J’ai dit que j’en parlerais alors zouh, on y va.  Après je risque d’oublier. Ou de ne plus être dans l’ambiance. Donc de ne pas retranscrire ce que Tim Burton m’évoque… là, en moi.

J’ai découvert Tim Burton grâce à mon frangin. Vous le savez, j’ai un frangin fan de ciné. C’est un peu à cause de lui que je suis accro à mon écran. Il a toujours été un passionné. Il ramenait des films du vidéoclub tous les week-ends avec des étoiles plein les yeux. Quand nous étions ados.  Il a acheté très tôt des tas de magazines de ciné (le genre « ciné live » de l’époque) et il me montrait les photos, les making Off, les critiques, alors qu’on prenait un café ensemble… sur la table de salle familiale, au Havre. C’était un moment qu’on aimait bien, le café en tête à tête. J’étais encore lycéenne ou étudiante quand il commençait à être veilleur de nuit. Je rentrais manger le midi. Je réchauffais le repas et allait ouvrir sa porte vers 13h pour savoir si il voulait casser une petite croûte avec moi… il avait bosser la nuit mais détestait dormir trop. Mon frère a toujours dit que dormir était une perte de temps. Sur sa vie. Sur ce qu’il devait accomplir… mon frère se levait donc et nous mangions face à face avec un enthousiasme réciproque. On a toujours aimé ces moments de complicité fraternelle. Ca me manque des fois. Il vit loin et je ne le vois pas assez… des fois je regrette d’avoir quitté Paris à cause de lui. J’aimais le voir débarquer dans mon appartement du 12ème chaque jeudi après-midi… nous avions instauré ce jour comme visite hebdomadaire. Mon frère ne travaille pas les après-midis. Il en réservait toujours un pour sa frangine. On était toujours comme deux mômes…. contents de profiter d’un café alors que mes filles faisaient la sieste. Elle étaient hautes comme trois pommes. J’étais en congé parental… j’ai pas assez profité de tels moments simples mais précieux. Ils me manquent… on mettait une chaîne d’info-ciné où les bandes-annonces s’enchaînaient… on émettait nos avis. Il venait avec sa presse habituelle sous le bras, Première, Mad movies… on décortiquait les articles assis sur mon tapis de salon, la tête enfouie dans la poire sur laquelle les filles aiment tant plonger, la dépouillant de ses billes de polistirène… on avait l’impression de ratraper les années de perdues à ne rien se dire, à ne pas oser rire… quand notre père était là… on avait enfin la possibilité d’être les sales gamins qu’on n’avait jamais pu être… hilares pour un rien. Et dénués de toute peur.

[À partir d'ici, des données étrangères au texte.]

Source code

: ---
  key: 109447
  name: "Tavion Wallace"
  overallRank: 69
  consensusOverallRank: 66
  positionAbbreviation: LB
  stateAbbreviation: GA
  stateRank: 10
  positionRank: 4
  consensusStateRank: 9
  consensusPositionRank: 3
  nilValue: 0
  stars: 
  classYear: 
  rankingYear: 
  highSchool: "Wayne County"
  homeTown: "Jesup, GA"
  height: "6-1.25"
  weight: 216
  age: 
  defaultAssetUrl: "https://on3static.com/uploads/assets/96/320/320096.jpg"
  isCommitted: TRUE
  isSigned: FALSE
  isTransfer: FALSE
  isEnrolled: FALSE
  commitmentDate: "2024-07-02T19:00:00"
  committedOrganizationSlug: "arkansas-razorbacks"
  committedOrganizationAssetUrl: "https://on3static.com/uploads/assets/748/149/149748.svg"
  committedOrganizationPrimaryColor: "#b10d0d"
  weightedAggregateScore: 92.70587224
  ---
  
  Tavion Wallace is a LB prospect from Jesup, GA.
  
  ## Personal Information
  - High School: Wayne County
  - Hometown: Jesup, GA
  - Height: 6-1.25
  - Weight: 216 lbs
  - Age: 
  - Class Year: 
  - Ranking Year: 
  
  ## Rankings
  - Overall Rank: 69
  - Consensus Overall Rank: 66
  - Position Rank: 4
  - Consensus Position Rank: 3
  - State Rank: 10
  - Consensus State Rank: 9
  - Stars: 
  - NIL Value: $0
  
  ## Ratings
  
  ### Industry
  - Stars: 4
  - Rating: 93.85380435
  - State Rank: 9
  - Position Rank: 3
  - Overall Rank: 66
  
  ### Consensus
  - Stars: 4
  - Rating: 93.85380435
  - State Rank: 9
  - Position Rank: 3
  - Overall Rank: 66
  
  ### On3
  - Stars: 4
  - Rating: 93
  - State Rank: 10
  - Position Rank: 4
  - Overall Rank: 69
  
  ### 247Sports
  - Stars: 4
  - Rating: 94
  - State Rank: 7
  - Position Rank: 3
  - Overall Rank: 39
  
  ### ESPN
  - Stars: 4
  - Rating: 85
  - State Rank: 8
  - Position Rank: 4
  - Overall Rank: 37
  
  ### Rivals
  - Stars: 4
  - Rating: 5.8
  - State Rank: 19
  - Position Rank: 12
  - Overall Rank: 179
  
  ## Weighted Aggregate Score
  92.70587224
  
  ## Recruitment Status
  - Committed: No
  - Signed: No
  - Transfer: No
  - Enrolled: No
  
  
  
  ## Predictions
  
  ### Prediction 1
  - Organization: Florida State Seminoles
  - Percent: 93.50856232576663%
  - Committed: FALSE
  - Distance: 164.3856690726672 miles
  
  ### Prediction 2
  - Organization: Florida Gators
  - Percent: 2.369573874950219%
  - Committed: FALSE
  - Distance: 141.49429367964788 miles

Mon frère m’a donc initiée à Tim Burton. Quand ma mère s’est remise en couple avec mon papa/bis alors que j’avais onze ans, chacun a partagé ses meubles. Il a été décidé que le nouvel homme de la vie de ma maman quitterait son logement en location pour venir vivre chez nous. C’était pas un grand déracinement pour lui, il habitait l’immeuble d’en face. Ils s’étaient connus grâce à mon frère (ah celui-là, toujours bienfaiteur pour les autres, jamais pour lui). Mon frangin avait un ami de classe avec qui il s’entendait très bien. Cet ami avait donc un papa… veuf. Ce papa veuf avait su par son fils que la petite maman de Christian (mon frère) rentrait seule à pieds du boulot chaque soir. A 22h. Horaires d’aide soignante. Que cette maman n’avait pas le permis et avait peur d’apprendre à conduire. Qu’elle avait un ex-mari qui rôdait des fois sur le trajet qu’elle empruntait, et qu’il avait dernièrement essayé de lui foncer dessus avec la Simca que l’avocat du divorce lui avait gentiment laissé. Qu’elle avait dû s’acheter une bombe lacrymogène. Que c’était pas prudent et que cela ne le dérangeait pas, au papa veuf de l’ami de mon frère, d’aller chercher cette dame si courageuse… Ce fut la fin des angoisses pour mon frère et moi. Nous étions toujours inquiets si elle ne sonnait pas à l’interphone vers 22h30. On se disait que notre père avait dû se venger d’un 13 juin 1978. On n’arrivait pas à dormir. On a pu retrouvé le sommeil. Mais notre mère est rentrée tout de même plus tard que quand elle rentrait à pieds. Ils en avaient des choses à se dire dans l’espace réduit de cette voiture… mon frère m’a expliqué un soir que j’étais bien naïve. Je n’avais que onze ans. Je ne savais pas qu’on pouvait faire plein de choses dans une voiture.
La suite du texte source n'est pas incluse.